# TRY IT:
All lines holding the string "sort" should be copied from the data below.

# RECORDS PROVIDED:
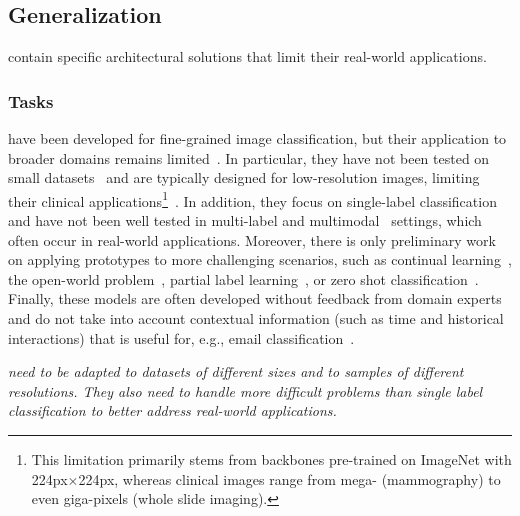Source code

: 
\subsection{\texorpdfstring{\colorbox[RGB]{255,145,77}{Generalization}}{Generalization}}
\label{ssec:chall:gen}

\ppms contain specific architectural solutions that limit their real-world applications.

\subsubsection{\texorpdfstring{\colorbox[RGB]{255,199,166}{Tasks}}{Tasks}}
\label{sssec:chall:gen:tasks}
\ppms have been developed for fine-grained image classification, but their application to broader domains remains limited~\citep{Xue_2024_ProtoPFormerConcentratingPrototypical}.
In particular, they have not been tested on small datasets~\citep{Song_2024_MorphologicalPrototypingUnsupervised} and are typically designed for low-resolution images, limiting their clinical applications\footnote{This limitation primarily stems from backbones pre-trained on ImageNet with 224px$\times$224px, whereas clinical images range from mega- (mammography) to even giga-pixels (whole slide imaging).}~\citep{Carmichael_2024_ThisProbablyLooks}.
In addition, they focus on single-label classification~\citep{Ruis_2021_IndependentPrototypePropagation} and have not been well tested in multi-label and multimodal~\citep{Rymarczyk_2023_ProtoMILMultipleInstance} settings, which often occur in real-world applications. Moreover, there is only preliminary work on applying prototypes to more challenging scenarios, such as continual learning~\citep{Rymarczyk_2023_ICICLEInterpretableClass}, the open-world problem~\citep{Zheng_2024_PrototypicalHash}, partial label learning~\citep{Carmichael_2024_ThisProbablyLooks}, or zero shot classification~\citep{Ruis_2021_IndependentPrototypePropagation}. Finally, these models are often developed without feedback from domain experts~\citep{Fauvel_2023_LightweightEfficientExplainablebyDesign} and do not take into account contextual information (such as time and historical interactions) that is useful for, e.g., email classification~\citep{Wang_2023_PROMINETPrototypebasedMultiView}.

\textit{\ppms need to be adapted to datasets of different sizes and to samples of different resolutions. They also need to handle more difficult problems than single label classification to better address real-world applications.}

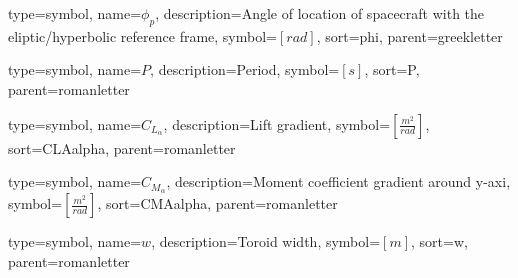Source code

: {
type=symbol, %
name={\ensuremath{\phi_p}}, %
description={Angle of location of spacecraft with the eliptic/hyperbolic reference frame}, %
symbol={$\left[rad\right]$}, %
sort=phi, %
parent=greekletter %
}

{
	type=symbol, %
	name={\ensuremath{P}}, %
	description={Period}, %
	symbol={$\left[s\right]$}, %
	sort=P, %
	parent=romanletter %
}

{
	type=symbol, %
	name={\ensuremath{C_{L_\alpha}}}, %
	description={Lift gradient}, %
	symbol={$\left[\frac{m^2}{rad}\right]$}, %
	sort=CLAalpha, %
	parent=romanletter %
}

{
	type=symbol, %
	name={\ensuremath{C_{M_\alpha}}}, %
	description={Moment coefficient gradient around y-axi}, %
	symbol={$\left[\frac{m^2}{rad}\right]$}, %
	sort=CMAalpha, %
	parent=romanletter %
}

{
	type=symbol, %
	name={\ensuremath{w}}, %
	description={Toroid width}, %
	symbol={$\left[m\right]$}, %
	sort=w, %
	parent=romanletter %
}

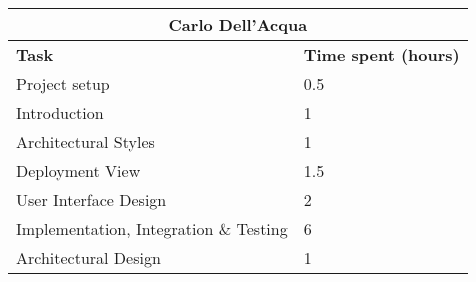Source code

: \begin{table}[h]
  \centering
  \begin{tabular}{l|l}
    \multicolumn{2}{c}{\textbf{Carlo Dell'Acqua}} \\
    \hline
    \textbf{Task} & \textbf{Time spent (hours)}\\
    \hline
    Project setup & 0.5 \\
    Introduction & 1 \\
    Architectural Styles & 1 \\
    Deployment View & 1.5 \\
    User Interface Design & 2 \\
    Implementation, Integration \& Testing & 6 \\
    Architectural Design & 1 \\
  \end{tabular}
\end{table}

# EXPECTED OUTPUT:
sort=phi, %
	sort=P, %
	sort=CLAalpha, %
	sort=CMAalpha, %
	sort=w, %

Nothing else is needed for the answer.